─── MATERIAL SUPPLIED ───

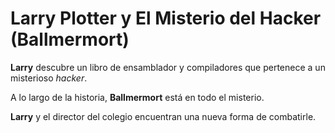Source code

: # Larry Plotter y El Misterio del Hacker (Ballmermort)

**Larry** descubre un libro de ensamblador y compiladores que pertenece a un misterioso *hacker*.

A lo largo de la historia, **Ballmermort** está en todo el misterio.

**Larry** y el director del colegio encuentran una nueva forma de combatirle.
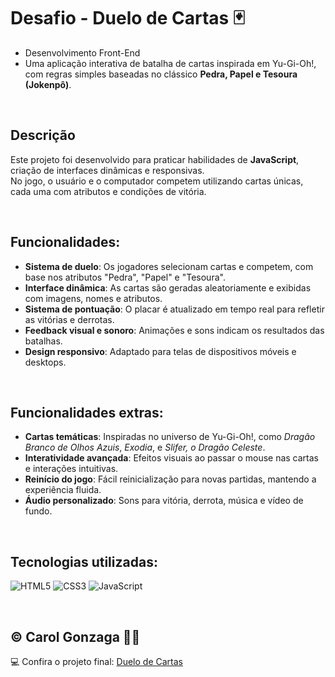 # Desafio - Duelo de Cartas 🃏  

- Desenvolvimento Front-End  
- Uma aplicação interativa de batalha de cartas inspirada em Yu-Gi-Oh!, com regras simples baseadas no clássico **Pedra, Papel e Tesoura (Jokenpô)**.

<br/>

## Descrição  
Este projeto foi desenvolvido para praticar habilidades de **JavaScript**, criação de interfaces dinâmicas e responsivas.  
No jogo, o usuário e o computador competem utilizando cartas únicas, cada uma com atributos e condições de vitória.

<br/>

## Funcionalidades:
- **Sistema de duelo**: Os jogadores selecionam cartas e competem, com base nos atributos "Pedra", "Papel" e "Tesoura".  
- **Interface dinâmica**: As cartas são geradas aleatoriamente e exibidas com imagens, nomes e atributos.  
- **Sistema de pontuação**: O placar é atualizado em tempo real para refletir as vitórias e derrotas.  
- **Feedback visual e sonoro**: Animações e sons indicam os resultados das batalhas.  
- **Design responsivo**: Adaptado para telas de dispositivos móveis e desktops.  

<br/>

## Funcionalidades extras:
- **Cartas temáticas**: Inspiradas no universo de Yu-Gi-Oh!, como *Dragão Branco de Olhos Azuis*, *Exodia*, e *Slifer, o Dragão Celeste*.  
- **Interatividade avançada**: Efeitos visuais ao passar o mouse nas cartas e interações intuitivas.  
- **Reinício do jogo**: Fácil reinicialização para novas partidas, mantendo a experiência fluida.  
- **Áudio personalizado**: Sons para vitória, derrota, música e vídeo de fundo.  

<br/>

## Tecnologias utilizadas:
![HTML5](https://img.shields.io/badge/html5-%23E34F26.svg?style=flat&logo=html5&logoColor=white) 
![CSS3](https://img.shields.io/badge/css3-%231572B6.svg?style=flat&logo=css3&logoColor=white) 
![JavaScript](https://img.shields.io/badge/javascript-%23323330.svg?style=flat&logo=javascript&logoColor=%23F7DF1E)

<br/>

## © Carol Gonzaga 🏳️‍🌈  
💻 Confira o projeto final: [Duelo de Cartas](https://carolgonzaga.github.io/desafio-dio-yugioh/)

───

§ WHAT TO WORK ON
Could you copy the lines above exactly and skip the images?

§ WRITTEN SOLUTION
Source code

: # Larry Plotter y El Misterio del Hacker (Ballmermort)

**Larry** descubre un libro de ensamblador y compiladores que pertenece a un misterioso *hacker*.

A lo largo de la historia, **Ballmermort** está en todo el misterio.

**Larry** y el director del colegio encuentran una nueva forma de combatirle.
 # Desafio - Duelo de Cartas 🃏  

- Desenvolvimento Front-End  
- Uma aplicação interativa de batalha de cartas inspirada em Yu-Gi-Oh!, com regras simples baseadas no clássico **Pedra, Papel e Tesoura (Jokenpô)**.

<br/>

## Descrição  
Este projeto foi desenvolvido para praticar habilidades de **JavaScript**, criação de interfaces dinâmicas e responsivas.  
No jogo, o usuário e o computador competem utilizando cartas únicas, cada uma com atributos e condições de vitória.

<br/>

## Funcionalidades:
- **Sistema de duelo**: Os jogadores selecionam cartas e competem, com base nos atributos "Pedra", "Papel" e "Tesoura".  
- **Interface dinâmica**: As cartas são geradas aleatoriamente e exibidas com imagens, nomes e atributos.  
- **Sistema de pontuação**: O placar é atualizado em tempo real para refletir as vitórias e derrotas.  
- **Feedback visual e sonoro**: Animações e sons indicam os resultados das batalhas.  
- **Design responsivo**: Adaptado para telas de dispositivos móveis e desktops.  

<br/>

## Funcionalidades extras:
- **Cartas temáticas**: Inspiradas no universo de Yu-Gi-Oh!, como *Dragão Branco de Olhos Azuis*, *Exodia*, e *Slifer, o Dragão Celeste*.  
- **Interatividade avançada**: Efeitos visuais ao passar o mouse nas cartas e interações intuitivas.  
- **Reinício do jogo**: Fácil reinicialização para novas partidas, mantendo a experiência fluida.  
- **Áudio personalizado**: Sons para vitória, derrota, música e vídeo de fundo.  

<br/>

## Tecnologias utilizadas:
![HTML5](https://img.shields.io/badge/html5-%23E34F26.svg?style=flat&logo=html5&logoColor=white) 
![CSS3](https://img.shields.io/badge/css3-%231572B6.svg?style=flat&logo=css3&logoColor=white) 
![JavaScript](https://img.shields.io/badge/javascript-%23323330.svg?style=flat&logo=javascript&logoColor=%23F7DF1E)

<br/>

## © Carol Gonzaga 🏳️‍🌈  
💻 Confira o projeto final: [Duelo de Cartas](https://carolgonzaga.github.io/desafio-dio-yugioh/)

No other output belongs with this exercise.